Assim, por mais diferentes que sejam os graus de potencialidade económica, a diferenciação social e cultural há pontos de convergência que «apenas» é preciso detectar.

Já no que se refere a tecnologias, parece-me evidente que as sociedades se concentram naquelas soluções que mais ao seu alcance estão e quando refiro alcance não me limito a frisar o seu aspecto do custo financeiro. Claude Levy Strauss num dos seus paradigmáticos livros, Tristes Trópicos, faz uma abordagem com de cerca de 50 anos de distanciamento e refere factos que para mim me parecem de todo absurdos terem tido lugar: uma parte substancial dos índios Tupi (etnia índia dominante no Brasil) foram contemplados com apetrechos técnicos e tecnológicos nos anos 30/40 que para eles não tinham nenhum significado, desde cafeteiras a máquinas de costura.

Ora passados esses cerca de 50 anos o antropólogo vai encontrar aquilo que seria desde logo expectável, quase nada, materiais enferrujados (nomeadamente cafeteiras de café) que teve de negociar para obter e peças soltas de outros objectos cuja origem era já difícil detectar. Assim, parece-me claro que se as tecnologias evoluem, existem estádios para que elas sejam aplicadas.
 
Só como exemplo desta disparidade o ferro de engomar eléctrico doméstico foi inventado (1882) antes da generalização pelo menos mínima do fornecimento da energia eléctrica em meios urbanos desenvolvidos. Posteriormente a electrificação, pelo menos em Portugal, só foi considerada próxima da totalidade de cobertura nacional nos anos 90 do sec. passado. Assim, e pegando nesta história e aplicando-a à língua portuguesa nos seus diversos aspectos, temos mais de 100 anos de «ferro eléctrico» verbal entre o seu aparecimento e a sua implantação mais próxima da sua universalidade.

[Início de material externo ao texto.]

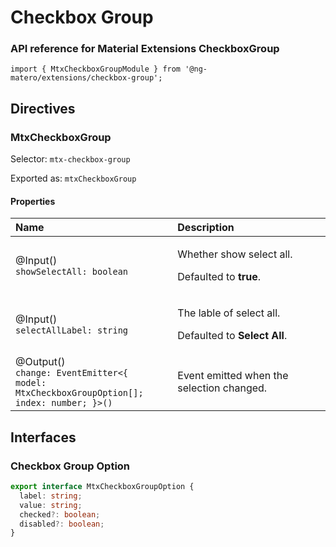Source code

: # Checkbox Group

### API reference for Material Extensions CheckboxGroup

`import { MtxCheckboxGroupModule } from '@ng-matero/extensions/checkbox-group';`

## Directives

### MtxCheckboxGroup

Selector: `mtx-checkbox-group`

Exported as: `mtxCheckboxGroup`

#### **Properties**

<table>
  <thead>
    <tr>
      <th style="text-align:left"><b>Name</b>
      </th>
      <th style="text-align:left">Description</th>
    </tr>
  </thead>
  <tbody>
    <tr>
      <td style="text-align:left">@Input()
        <br /><code>showSelectAll: boolean</code>
      </td>
      <td style="text-align:left">
        <p>Whether show select all.</p>
        <p>Defaulted to <b>true</b>.</p>
      </td>
    </tr>
    <tr>
      <td style="text-align:left">@Input()
        <br /><code>selectAllLabel: string</code>
      </td>
      <td style="text-align:left">
        <p>The lable of select all.</p>
        <p>Defaulted to <b>Select All</b>.</p>
      </td>
    </tr>
    <tr>
      <td style="text-align:left">@Output()
        <br /><code>change: EventEmitter&lt;{ <br />model: MtxCheckboxGroupOption[]; <br />index: number; }&gt;()</code>
      </td>
      <td style="text-align:left">Event emitted when the selection changed.</td>
    </tr>
  </tbody>
</table>

## Interfaces

### Checkbox Group Option

```typescript
export interface MtxCheckboxGroupOption {
  label: string;
  value: string;
  checked?: boolean;
  disabled?: boolean;
}
```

Ora tão importante para mim como conhecer as evoluções técnicas é saber se elas são convenientemente empregues e nestes dois casos referidos logo acima parece-me que pelo menos num caso tanto o ovo como a galinha não nasceram simplesmente no caso dos Tupi e não nasceram pela ordem devida no caso do ferro de engomar. Acabaram por nascer mais tarde pela ordem possível.
 
Ora há que diferenciar entre língua portuguesa e «linguarice aguda» e se estivermos atentos, iremos descobrir que uma parte substancial das formulações do português dito erudito não tem quem se sirva delas por razões diversas que normalmente se agrupam sob o termo de analfabetismo de função e que não dependem por vezes exclusivamente da qualificação académica e da falta dela. Dependem da sua adaptabilidade às situações vividas quer a nível pessoal quer a nível profissional quer a nível institucional quer a nível mais geral da sociedade.

Quem não tiver, para este campo, isto presente, e há muitos radicais tanto para cá como para lá dos Oceanos…poderá ser em termos opinativos apelidado de «analfabeto» temporal.